Euro-Mediterranean, Regional Security Challenges: “How Defining Maritime Boundaries Would Bolster Stability”
ATHENS, Greece: Steps to define maritime borders between Lebanon and Israel would help stability throughout the East Mediterranean region, a leading energy expert told a key industry conference in Athens on Monday.
“In the past, borders were defined by wars; nowadays, with the UN and UNCLOS [or United Nations Convention on the Law of the Sea], all Maritime differences can be resolved peacefully,” Roudi Baroudi, a 40-year industry veteran, told the Athens Energy Forum. “With modern science and advanced imagery, new technologies give us unprecedented opportunities to reach our goals for Maritime Boundaries with a diplomatic/legal approach.” Baroudi pointed out also that the Mediterranean countries have 95 Actual Maritime Boundaries out of which 31 only Treaties and 64 are unresolved.
Baroudi, who serves as CEO of Energy and Environment Holding, an independent consultancy based in Doha, spoke on the opening day of the two-day Athens Energy Forum (AEF) at the Grand Hyatt Athens hotel.
“With a multi-disciplinary approach – a mixture of law and science – we can get to fair and just Maritime partitioning without going to war,” he told the audience. “If we review the region’s current offshore oil and gas concession blocks, we quickly determine how these blocks are impacting certain un-demarcated Maritime Boundaries, and this is where the best law and the best science can give all countries a fair share.”
Speaking on the sidelines of the event, Baroudi said a diplomatic resolution of the Lebanese-Israeli maritime dispute and other maritime borders disputes between Cyprus, Turkey and Greece would have positive impacts across the region.
“This would send all the right signals to everyone with a stake in the East Med, from governments and their peoples to major energy companies and other investors,” he said.
“It would demonstrate by example – even more than last year’s landmark five-nation Caspian Sea deal – that even the most intractable disputes can be sidestepped if the principals are willing to be reasonable.”
Baroudi has advised companies and governments on several continents about how to approach energy issues, and has helped to formulate policy for key agencies of the European Union and the United Nations.

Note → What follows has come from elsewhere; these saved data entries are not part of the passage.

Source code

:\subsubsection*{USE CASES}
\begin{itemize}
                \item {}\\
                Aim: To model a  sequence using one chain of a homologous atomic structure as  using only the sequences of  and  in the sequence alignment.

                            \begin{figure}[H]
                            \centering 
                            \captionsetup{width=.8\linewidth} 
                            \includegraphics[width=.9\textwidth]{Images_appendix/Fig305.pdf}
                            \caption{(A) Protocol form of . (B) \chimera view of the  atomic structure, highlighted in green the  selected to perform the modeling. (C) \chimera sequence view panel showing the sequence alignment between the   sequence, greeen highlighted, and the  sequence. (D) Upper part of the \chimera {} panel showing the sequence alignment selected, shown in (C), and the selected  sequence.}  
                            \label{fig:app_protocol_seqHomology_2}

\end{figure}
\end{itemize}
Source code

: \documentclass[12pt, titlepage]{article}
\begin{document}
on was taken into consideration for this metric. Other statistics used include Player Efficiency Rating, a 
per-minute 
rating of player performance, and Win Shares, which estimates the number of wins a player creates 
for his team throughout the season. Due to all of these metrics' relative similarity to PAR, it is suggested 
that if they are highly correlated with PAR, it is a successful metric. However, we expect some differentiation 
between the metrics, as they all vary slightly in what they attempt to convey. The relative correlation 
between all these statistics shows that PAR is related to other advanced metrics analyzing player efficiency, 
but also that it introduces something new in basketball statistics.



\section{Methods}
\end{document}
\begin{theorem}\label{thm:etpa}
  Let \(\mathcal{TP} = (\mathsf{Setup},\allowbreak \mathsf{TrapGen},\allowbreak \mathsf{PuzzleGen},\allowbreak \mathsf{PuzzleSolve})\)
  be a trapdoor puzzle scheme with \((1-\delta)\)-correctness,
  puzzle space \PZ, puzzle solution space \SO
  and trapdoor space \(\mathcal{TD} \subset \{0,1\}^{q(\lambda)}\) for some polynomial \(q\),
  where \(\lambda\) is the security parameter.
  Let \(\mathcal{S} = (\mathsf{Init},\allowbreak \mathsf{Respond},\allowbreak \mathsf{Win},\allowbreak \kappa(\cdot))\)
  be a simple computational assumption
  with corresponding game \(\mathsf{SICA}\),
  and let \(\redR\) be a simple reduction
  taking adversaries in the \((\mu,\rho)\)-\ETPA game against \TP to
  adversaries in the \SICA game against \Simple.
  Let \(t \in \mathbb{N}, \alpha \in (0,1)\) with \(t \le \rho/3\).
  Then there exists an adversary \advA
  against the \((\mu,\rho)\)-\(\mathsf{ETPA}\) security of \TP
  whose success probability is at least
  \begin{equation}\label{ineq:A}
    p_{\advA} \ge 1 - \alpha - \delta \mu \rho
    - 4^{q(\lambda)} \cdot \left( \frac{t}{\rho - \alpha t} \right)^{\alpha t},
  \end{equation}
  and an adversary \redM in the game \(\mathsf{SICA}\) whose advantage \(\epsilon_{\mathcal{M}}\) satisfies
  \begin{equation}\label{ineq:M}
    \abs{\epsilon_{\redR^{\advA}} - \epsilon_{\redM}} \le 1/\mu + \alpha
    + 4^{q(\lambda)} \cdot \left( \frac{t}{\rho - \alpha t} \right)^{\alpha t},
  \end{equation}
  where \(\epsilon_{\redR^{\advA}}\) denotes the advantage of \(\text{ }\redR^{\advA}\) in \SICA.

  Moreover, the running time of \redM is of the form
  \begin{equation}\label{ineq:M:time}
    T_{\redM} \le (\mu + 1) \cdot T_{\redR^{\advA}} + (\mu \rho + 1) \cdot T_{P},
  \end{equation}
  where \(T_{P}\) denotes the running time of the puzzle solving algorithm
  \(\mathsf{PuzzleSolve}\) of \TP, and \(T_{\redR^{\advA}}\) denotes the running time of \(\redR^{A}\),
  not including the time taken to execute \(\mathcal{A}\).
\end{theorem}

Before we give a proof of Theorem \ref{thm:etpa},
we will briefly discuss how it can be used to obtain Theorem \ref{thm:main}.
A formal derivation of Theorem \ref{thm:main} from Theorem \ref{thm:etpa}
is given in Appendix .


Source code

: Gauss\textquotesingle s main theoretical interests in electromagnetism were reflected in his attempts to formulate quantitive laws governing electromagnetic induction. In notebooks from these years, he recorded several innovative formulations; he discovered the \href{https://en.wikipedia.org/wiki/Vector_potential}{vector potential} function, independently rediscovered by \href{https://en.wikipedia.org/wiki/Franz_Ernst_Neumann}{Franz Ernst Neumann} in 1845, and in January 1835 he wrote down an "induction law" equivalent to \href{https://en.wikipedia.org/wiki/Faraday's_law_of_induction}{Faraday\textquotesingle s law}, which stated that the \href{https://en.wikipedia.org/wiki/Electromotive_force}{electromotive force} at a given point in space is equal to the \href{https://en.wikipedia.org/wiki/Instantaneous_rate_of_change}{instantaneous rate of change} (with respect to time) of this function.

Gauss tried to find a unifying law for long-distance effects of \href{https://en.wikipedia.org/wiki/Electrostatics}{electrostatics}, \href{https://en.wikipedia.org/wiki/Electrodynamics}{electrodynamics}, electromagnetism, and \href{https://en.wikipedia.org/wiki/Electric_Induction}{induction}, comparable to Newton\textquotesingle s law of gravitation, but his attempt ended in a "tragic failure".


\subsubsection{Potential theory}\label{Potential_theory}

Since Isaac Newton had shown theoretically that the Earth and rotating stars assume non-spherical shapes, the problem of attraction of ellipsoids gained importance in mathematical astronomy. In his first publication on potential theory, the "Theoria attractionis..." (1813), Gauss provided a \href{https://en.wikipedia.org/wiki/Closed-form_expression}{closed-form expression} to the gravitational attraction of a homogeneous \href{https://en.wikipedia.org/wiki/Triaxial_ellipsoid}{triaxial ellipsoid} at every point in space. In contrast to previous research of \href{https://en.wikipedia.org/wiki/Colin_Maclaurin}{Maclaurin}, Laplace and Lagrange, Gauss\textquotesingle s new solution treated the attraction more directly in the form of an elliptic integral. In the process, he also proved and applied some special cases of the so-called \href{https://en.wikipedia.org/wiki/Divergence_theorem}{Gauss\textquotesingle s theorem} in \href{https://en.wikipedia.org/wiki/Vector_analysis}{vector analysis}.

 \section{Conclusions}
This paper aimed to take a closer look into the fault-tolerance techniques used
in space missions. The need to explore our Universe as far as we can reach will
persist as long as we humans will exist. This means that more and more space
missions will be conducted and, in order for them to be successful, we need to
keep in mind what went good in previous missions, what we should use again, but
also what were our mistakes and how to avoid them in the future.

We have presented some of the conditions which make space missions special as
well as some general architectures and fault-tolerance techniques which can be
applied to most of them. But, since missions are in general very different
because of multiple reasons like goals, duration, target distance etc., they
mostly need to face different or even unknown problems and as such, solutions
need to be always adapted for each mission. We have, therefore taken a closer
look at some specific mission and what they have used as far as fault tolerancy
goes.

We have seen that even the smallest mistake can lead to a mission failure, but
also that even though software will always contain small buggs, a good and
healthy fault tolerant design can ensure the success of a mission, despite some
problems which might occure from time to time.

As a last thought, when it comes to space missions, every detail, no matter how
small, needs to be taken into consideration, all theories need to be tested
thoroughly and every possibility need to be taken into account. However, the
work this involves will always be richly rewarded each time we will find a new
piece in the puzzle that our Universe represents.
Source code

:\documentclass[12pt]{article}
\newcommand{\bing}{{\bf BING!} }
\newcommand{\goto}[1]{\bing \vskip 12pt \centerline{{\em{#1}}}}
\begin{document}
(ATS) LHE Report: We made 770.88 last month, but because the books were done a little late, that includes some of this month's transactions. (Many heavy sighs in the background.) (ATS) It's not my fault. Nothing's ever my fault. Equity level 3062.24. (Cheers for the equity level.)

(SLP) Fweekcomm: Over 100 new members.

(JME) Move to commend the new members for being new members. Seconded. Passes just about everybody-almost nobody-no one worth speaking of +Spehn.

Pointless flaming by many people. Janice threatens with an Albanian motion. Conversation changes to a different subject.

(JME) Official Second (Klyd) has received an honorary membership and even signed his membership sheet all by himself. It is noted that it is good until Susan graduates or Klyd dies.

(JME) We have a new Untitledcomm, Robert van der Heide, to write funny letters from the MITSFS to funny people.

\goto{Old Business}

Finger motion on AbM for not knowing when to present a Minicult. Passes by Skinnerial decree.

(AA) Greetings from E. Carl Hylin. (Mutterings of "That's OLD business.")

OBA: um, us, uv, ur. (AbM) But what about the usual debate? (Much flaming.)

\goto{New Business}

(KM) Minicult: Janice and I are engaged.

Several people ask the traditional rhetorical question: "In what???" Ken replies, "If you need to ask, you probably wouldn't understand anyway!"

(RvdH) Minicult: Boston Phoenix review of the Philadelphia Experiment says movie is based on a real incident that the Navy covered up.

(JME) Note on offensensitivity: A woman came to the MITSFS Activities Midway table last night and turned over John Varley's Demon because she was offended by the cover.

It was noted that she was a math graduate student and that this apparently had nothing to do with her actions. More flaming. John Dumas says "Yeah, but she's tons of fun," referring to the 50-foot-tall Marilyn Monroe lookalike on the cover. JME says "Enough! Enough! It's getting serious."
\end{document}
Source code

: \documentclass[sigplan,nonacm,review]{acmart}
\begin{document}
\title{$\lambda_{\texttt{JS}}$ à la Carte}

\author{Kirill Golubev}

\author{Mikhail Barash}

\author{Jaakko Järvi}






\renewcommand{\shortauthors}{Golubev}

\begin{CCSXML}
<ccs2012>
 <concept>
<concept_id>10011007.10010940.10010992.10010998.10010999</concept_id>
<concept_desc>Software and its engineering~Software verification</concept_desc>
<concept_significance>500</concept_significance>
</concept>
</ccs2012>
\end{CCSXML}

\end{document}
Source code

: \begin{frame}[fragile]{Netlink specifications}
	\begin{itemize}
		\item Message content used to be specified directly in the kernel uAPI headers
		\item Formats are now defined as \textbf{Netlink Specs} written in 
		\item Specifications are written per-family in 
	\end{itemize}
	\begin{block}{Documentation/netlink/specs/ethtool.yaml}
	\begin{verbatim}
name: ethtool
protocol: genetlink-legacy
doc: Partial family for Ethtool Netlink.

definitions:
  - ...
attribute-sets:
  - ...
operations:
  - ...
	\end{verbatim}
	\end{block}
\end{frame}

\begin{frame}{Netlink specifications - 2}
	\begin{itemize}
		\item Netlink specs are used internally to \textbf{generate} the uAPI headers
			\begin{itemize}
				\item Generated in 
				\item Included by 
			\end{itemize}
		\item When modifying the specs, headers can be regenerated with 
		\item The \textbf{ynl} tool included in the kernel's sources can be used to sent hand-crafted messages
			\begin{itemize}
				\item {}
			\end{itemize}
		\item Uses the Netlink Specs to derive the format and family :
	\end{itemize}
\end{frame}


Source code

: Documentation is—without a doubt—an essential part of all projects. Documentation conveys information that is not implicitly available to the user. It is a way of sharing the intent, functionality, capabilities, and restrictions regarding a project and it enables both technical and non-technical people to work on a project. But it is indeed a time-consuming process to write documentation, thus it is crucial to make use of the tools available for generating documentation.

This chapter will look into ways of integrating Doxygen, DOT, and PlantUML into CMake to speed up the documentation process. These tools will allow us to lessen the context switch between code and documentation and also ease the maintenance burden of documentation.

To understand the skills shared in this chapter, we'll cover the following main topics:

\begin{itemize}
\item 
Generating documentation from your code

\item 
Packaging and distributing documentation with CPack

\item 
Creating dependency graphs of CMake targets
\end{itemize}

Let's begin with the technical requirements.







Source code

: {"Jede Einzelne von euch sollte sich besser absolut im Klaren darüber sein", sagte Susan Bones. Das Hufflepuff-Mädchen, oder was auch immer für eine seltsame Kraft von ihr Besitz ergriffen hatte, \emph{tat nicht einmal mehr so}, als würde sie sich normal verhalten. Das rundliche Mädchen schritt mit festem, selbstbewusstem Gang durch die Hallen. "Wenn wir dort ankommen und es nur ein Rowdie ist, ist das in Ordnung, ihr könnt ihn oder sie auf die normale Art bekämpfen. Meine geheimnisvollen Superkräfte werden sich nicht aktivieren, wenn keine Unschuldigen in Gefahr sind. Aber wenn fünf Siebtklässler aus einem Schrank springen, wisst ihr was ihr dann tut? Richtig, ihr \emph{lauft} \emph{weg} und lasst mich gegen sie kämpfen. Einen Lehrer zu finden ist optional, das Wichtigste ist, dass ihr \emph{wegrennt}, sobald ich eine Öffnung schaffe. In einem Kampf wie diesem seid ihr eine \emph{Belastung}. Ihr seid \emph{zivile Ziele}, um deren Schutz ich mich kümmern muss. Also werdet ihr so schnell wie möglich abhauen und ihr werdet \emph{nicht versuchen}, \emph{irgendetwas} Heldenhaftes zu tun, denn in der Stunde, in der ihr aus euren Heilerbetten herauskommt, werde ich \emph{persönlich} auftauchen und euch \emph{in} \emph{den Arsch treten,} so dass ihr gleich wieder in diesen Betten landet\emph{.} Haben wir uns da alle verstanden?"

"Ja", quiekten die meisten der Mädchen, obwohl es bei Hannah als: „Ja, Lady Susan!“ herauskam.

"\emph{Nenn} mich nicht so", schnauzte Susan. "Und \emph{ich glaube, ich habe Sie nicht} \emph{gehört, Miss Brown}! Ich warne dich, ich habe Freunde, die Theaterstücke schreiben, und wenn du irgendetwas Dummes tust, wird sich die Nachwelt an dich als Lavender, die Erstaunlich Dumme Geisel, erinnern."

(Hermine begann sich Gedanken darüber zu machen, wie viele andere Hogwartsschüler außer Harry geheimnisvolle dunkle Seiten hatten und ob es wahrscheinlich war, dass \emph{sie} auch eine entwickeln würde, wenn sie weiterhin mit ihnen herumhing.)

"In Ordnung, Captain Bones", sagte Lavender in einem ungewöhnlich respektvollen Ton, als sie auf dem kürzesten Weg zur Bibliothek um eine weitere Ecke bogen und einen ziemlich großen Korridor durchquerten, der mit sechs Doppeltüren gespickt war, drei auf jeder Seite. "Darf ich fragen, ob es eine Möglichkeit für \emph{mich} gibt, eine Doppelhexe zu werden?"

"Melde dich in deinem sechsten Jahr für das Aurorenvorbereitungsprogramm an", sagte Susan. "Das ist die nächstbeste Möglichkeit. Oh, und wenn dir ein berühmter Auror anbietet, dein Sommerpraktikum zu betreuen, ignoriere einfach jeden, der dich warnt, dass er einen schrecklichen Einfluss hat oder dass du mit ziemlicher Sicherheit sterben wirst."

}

He said any form understanding, direct or not, that allows both Lebanon and Israel to focus on developing their resources would confer significant benefits on the entire region.
“Even for countries not currently on the verge of becoming energy producers, the removal of a key source of friction between Israel and Lebanon would cast regional security in a more positive light, lowering the risk profiles of all business, trade, and investment activities,” he added. “And this is not to mention all the advantages that the Lebanon and Israel would gain from new revenues. Israel would make its own choices, of course, but Lebanon would have much more capacity to address pressing national objectives in terms of debt retirement, deficit reduction, health and education spending, and infrastructure development. Best of all, all of these measures would help alleviate poverty, another major source of local and regional instability.”
By all accounts, Baroudi’s remarks were delivered in the right room. As in previous years, the AEF attracted numerous executives and other key decision-makers from the private and public sectors like, including Greek Energy Minister George Stathakis.
“Of course it’s important to keep reminding the Lebanese and Israeli governments that if they want to exploit their respective energy resources to the fullest, the surest way forward is some kind of peaceful one. It may not even matter what route they take, just so long as they avoid armed conflict and the all the costs that would come with it,” he said on the sidelines of the forum. “But we also need to make sure that other players in the region realize that this matters for them as well: after all, if even an informal understanding on offshore resources can be reached between two of the world’s most mutually hostile neighbors, it would demonstrate that other rivalries also can be partially overcome for mutual benefit.”
This, Baroudi argued, would “bolster regional stability by encouraging other sets of Mediterranean neighbors – especially Cyprus and Turkey – to commit to peaceful means of dispute resolution”.